Patients with MTC are recommended to have both serum calcitonin and CEA measured before treatment and to monitor changes in serum levels periodically after treatment. If the levels exceed the normal range and continue to increase, especially when calcitonin ≥150 pg/ml, progression or recurrence of the disease should be highly suspected. Serum calcitonin and CEA tests are useful for the assessment of the efficacy and monitoring of the disease in patients with medullary carcinoma.

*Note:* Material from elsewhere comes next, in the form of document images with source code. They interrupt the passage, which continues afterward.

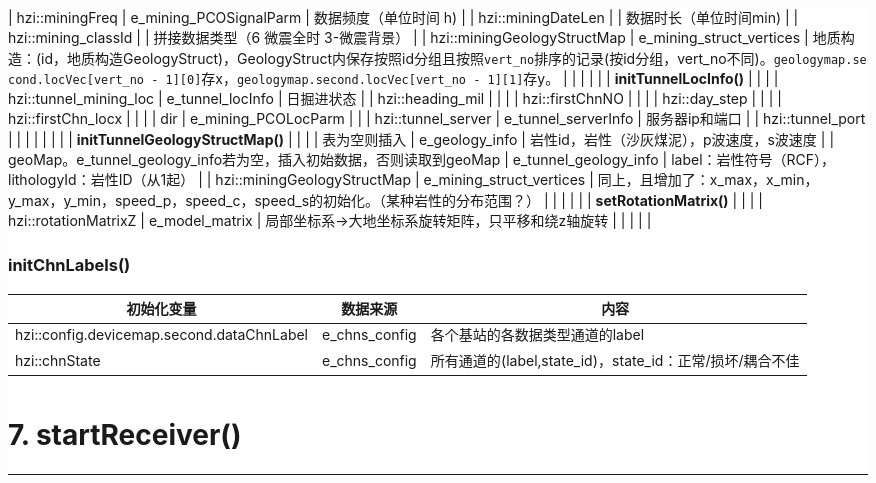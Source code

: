 | hzi::miningFreq                                              | e_mining_PCOSignalParm   | 数据频度（单位时间 h)                                        |
| hzi::miningDateLen                                           |                          | 数据时长（单位时间min)                                       |
| hzi::mining_classId                                          |                          | 拼接数据类型（6 微震全时 3-微震背景）                        |
| hzi::miningGeologyStructMap                                  | e_mining_struct_vertices | 地质构造：(id，地质构造GeologyStruct)，GeologyStruct内保存按照id分组且按照`vert_no`排序的记录(按id分组，vert_no不同)。`geologymap.second.locVec[vert_no - 1][0]`存x，`geologymap.second.locVec[vert_no - 1][1]`存y。 |
|                                                              |                          |                                                              |
| **initTunnelLocInfo()**                                      |                          |                                                              |
| hzi::tunnel_mining_loc                                       | e_tunnel_locInfo         | 日掘进状态                                                   |
| hzi::heading_mil                                             |                          |                                                              |
| hzi::firstChnNO                                              |                          |                                                              |
| hzi::day_step                                                |                          |                                                              |
| hzi::firstChn_locx                                           |                          |                                                              |
| dir                                                          | e_mining_PCOLocParm      |                                                              |
| hzi::tunnel_server                                           | e_tunnel_serverInfo      | 服务器ip和端口                                               |
| hzi::tunnel_port                                             |                          |                                                              |
|                                                              |                          |                                                              |
| **initTunnelGeologyStructMap()**                             |                          |                                                              |
| 表为空则插入                                                 | e_geology_info           | 岩性id，岩性（沙灰煤泥），p波速度，s波速度                   |
| geoMap。e_tunnel_geology_info若为空，插入初始数据，否则读取到geoMap | e_tunnel_geology_info    | label：岩性符号（RCF），lithologyId：岩性ID（从1起）         |
| hzi::miningGeologyStructMap                                  | e_mining_struct_vertices | 同上，且增加了：x_max，x_min，y_max，y_min，speed_p，speed_c，speed_s的初始化。（某种岩性的分布范围？） |
|                                                              |                          |                                                              |
| **setRotationMatrix()**                                      |                          |                                                              |
| hzi::rotationMatrixZ                                         | e_model_matrix           | 局部坐标系->大地坐标系旋转矩阵，只平移和绕z轴旋转            |
|                                                              |                          |                                                              |

### initChnLabels()

| 初始化变量                                | 数据来源      | 内容                                                     |
| ----------------------------------------- | ------------- | -------------------------------------------------------- |
| hzi::config.devicemap.second.dataChnLabel | e_chns_config | 各个基站的各数据类型通道的label                          |
| hzi::chnState                             | e_chns_config | 所有通道的(label,state_id)，state_id：正常/损坏/耦合不佳 |

# 7. startReceiver()

---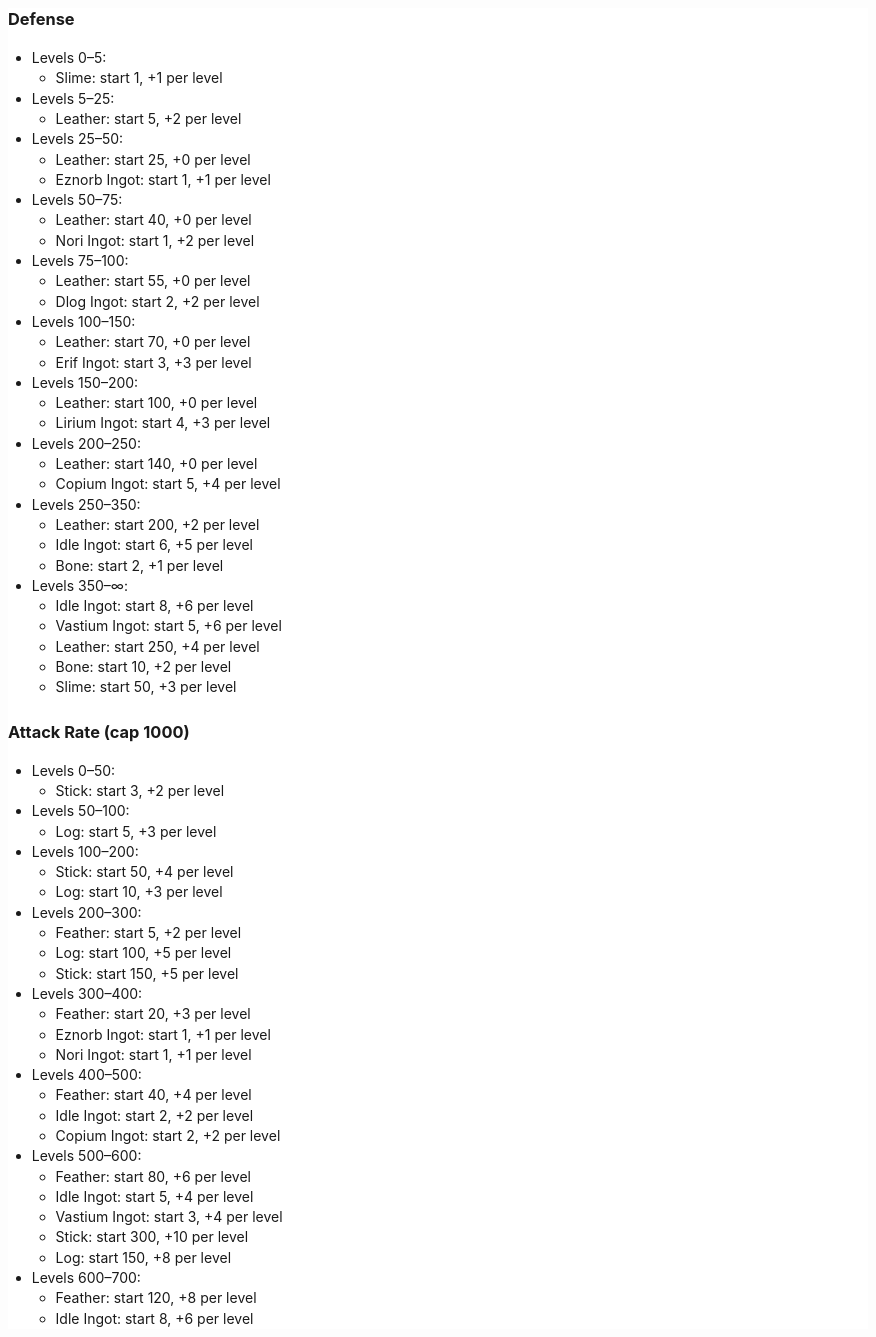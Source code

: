 ### Defense
- Levels 0–5:
  - Slime: start 1, +1 per level
- Levels 5–25:
  - Leather: start 5, +2 per level
- Levels 25–50:
  - Leather: start 25, +0 per level
  - Eznorb Ingot: start 1, +1 per level
- Levels 50–75:
  - Leather: start 40, +0 per level
  - Nori Ingot: start 1, +2 per level
- Levels 75–100:
  - Leather: start 55, +0 per level
  - Dlog Ingot: start 2, +2 per level
- Levels 100–150:
  - Leather: start 70, +0 per level
  - Erif Ingot: start 3, +3 per level
- Levels 150–200:
  - Leather: start 100, +0 per level
  - Lirium Ingot: start 4, +3 per level
- Levels 200–250:
  - Leather: start 140, +0 per level
  - Copium Ingot: start 5, +4 per level
- Levels 250–350:
  - Leather: start 200, +2 per level
  - Idle Ingot: start 6, +5 per level
  - Bone: start 2, +1 per level
- Levels 350–∞:
  - Idle Ingot: start 8, +6 per level
  - Vastium Ingot: start 5, +6 per level
  - Leather: start 250, +4 per level
  - Bone: start 10, +2 per level
  - Slime: start 50, +3 per level

### Attack Rate (cap 1000)
- Levels 0–50:
  - Stick: start 3, +2 per level
- Levels 50–100:
  - Log: start 5, +3 per level
- Levels 100–200:
  - Stick: start 50, +4 per level
  - Log: start 10, +3 per level
- Levels 200–300:
  - Feather: start 5, +2 per level
  - Log: start 100, +5 per level
  - Stick: start 150, +5 per level
- Levels 300–400:
  - Feather: start 20, +3 per level
  - Eznorb Ingot: start 1, +1 per level
  - Nori Ingot: start 1, +1 per level
- Levels 400–500:
  - Feather: start 40, +4 per level
  - Idle Ingot: start 2, +2 per level
  - Copium Ingot: start 2, +2 per level
- Levels 500–600:
  - Feather: start 80, +6 per level
  - Idle Ingot: start 5, +4 per level
  - Vastium Ingot: start 3, +4 per level
  - Stick: start 300, +10 per level
  - Log: start 150, +8 per level
- Levels 600–700:
  - Feather: start 120, +8 per level
  - Idle Ingot: start 8, +6 per level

(4) Relevant molecular tests for diagnosis: for thyroid nodules whose benignity or malignancy cannot be determined by fine-needle aspiration (FNA), molecular marker testing of the puncture specimen, such as BRAF mutation, RAS mutation, RET/PTC rearrangement, etc., can be performed to help improve the confirmation rate. The detection of BRAF mutation status in preoperative puncture specimens also helps in the diagnosis and clinical prognosis prediction of papillary thyroid cancer, which facilitates the development of individualized diagnosis and treatment plans.